AWS Multi-Region Sharding Setup

Brian Carpio

unread,

Mar 27, 2013, 1:53:07 PM3/27/13

to mongod...@googlegroups.com

So we want to setup a multi-region HA setup using mongodb, but we don't want to use the region aware sharding, let me explain.

We have an app that can't do multi-region and we don't need users in region_A to be local to region_A and users in region_B to be local in region_B.

We want to use the three US Amazon regions us-west-1, us-west-2, and us-east-1. We plan to setup 5 mongodb instances in us-east-1 and 5 in us-west-1 (these will have a lower priority then the ones in us-west-1) and use us-west-2 for an abriter instance ONLY. This is PER shard. So initially we need two shards so 10 instances in us-west-1 and 10 in us-east-1 and two arbiters in us-west-2.

This way if us-east-1 goes down one of the members in us-west-1 will become master we will spin up app nodes in us-west-1 using our automation strategy and switch DNS to point to this region. Once us-east-1 comes back online I assume due to priority the instances in us-east-1 will become primary again and we will switch DNS again to point back to us-east-1.

We would also deploy one config servers in each region. This way if we have to live in us-west-1 for a while we could spin up a config server in us-west-1 using the documentation here, http://docs.mongodb.org/manual/tutorial/manage-sharded-cluster-config-server/

Is this a reasonable architecture? Since we don't want / need to use region aware sharding but we still want to be able to fail over to a second region.

How are other's dealing with this situation?

Brian Carpio

unread,

Mar 28, 2013, 7:49:59 PM3/28/13

to mongod...@googlegroups.com

Any ideas here?

Kelly Stirman

unread,

Mar 29, 2013, 8:28:30 AM3/29/13

to mongod...@googlegroups.com

Have a look at http://docs.mongodb.org/manual/administration/replica-set-architectures/#geographically-distributed-sets and http://docs.mongodb.org/manual/tutorial/deploy-geographically-distributed-replica-set/

I can't tell what you mean when you say 5 mongodb instances in each of the regions. Do you mean a replica set with 5 members?

It sounds like your application will not fail over automatically to another data center. Perhaps your design is for a standby data center? It might be good to state your goals and then work from there.

Kelly

Brian Carpio

unread,

Mar 29, 2013, 10:40:42 AM3/29/13

to mongod...@googlegroups.com

Yes, sorry if I wasn't clear here, but I am looking for active / standby datacenters, and although my app isn't able to fail over to datacenter B automatically it will only be a matter of time till it does, which is why its't important to have mongodb fail over.
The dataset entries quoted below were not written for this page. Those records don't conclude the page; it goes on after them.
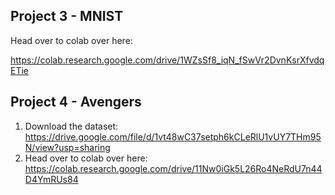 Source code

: ## Project 3 - MNIST
Head over to colab over here:

https://colab.research.google.com/drive/1WZsSf8_iqN_fSwVr2DvnKsrXfvdqETie

## Project 4 - Avengers
1) Download the dataset: 
https://drive.google.com/file/d/1vt48wC37setph6kCLeRlU1vUY7THm95N/view?usp=sharing
2) Head over to colab over here:
https://colab.research.google.com/drive/11Nw0iGk5L26Ro4NeRdU7n44D4YmRUs84
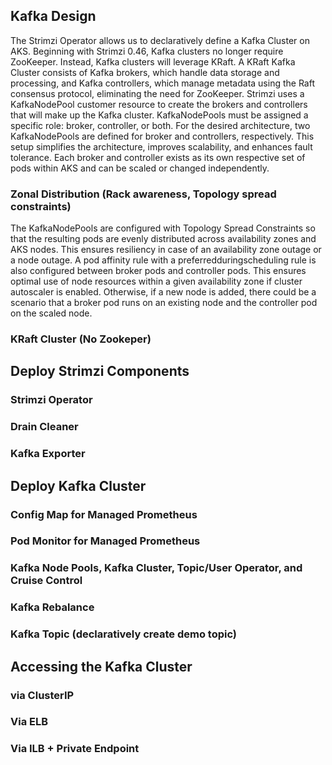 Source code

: ## Kafka Design 
The Strimzi Operator allows us to declaratively define a Kafka Cluster on AKS. Beginning with Strimzi 0.46, Kafka clusters no longer require ZooKeeper. Instead, Kafka clusters will leverage KRaft. A KRaft Kafka Cluster consists of Kafka brokers, which handle data storage and processing, and Kafka controllers, which manage metadata using the Raft consensus protocol, eliminating the need for ZooKeeper. Strimzi uses a KafkaNodePool customer resource to create the brokers and controllers that will make up the Kafka cluster. KafkaNodePools must be assigned a specific role: broker, controller, or both. For the desired architecture, two KafkaNodePools are defined for broker and controllers, respectively. This setup simplifies the architecture, improves scalability, and enhances fault tolerance. Each broker and controller exists as its own respective set of pods within AKS and can be scaled or changed independently. 


### Zonal Distribution (Rack awareness, Topology spread constraints)
The KafkaNodePools are configured with Topology Spread Constraints so that the resulting pods are evenly distributed across availability zones and AKS nodes. This ensures resiliency in case of an availability zone outage or a node outage. A pod affinity rule with a preferredduringscheduling rule is also configured between broker pods and controller pods. This ensures optimal use of node resources within a given availability zone if cluster autoscaler is enabled.  Otherwise, if a new node is added, there could be a scenario that a broker pod runs on an existing node and the controller pod on the scaled node. 

### KRaft Cluster (No Zookeper)

## Deploy Strimzi Components  
### Strimzi Operator
### Drain Cleaner
### Kafka Exporter


## Deploy Kafka Cluster
### Config Map for Managed Prometheus 
### Pod Monitor for Managed Prometheus
### Kafka Node Pools, Kafka Cluster, Topic/User Operator, and Cruise Control 
### Kafka Rebalance
### Kafka Topic (declaratively create demo topic)


## Accessing the Kafka Cluster
### via ClusterIP
### Via ELB
### Via ILB + Private Endpoint
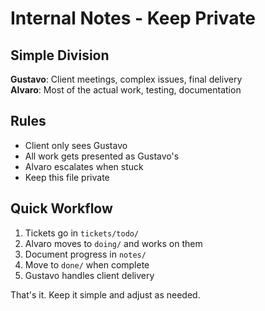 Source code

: # Internal Notes - Keep Private

## Simple Division

**Gustavo**: Client meetings, complex issues, final delivery  
**Alvaro**: Most of the actual work, testing, documentation

## Rules

- Client only sees Gustavo
- All work gets presented as Gustavo's
- Alvaro escalates when stuck
- Keep this file private

## Quick Workflow

1. Tickets go in `tickets/todo/`
2. Alvaro moves to `doing/` and works on them
3. Document progress in `notes/`
4. Move to `done/` when complete
5. Gustavo handles client delivery

That's it. Keep it simple and adjust as needed.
When I say 5 mongodb instances in each region PER replica set, I mean a 10 node replica set (5 nodes per region) and an arbiter in the 3rd region. I think the limit is 7 voting members is that correct? The only reason I say 5 per region is that in a single region we always deploy a 5 node mongodb replica set. 2 nodes in our APP AZs (a & b) and a delayed secondary in the 3rd AZ (c), I'd like to duplicate that in the other region simply for the sake of failover. If we have to failover to the other region I want to cut down on the manual steps involved.

Kelly Stirman

unread,

Apr 1, 2013, 6:08:25 PM4/1/13

to mongod...@googlegroups.com

To me active/standby implies that the failover process is *not* automatic.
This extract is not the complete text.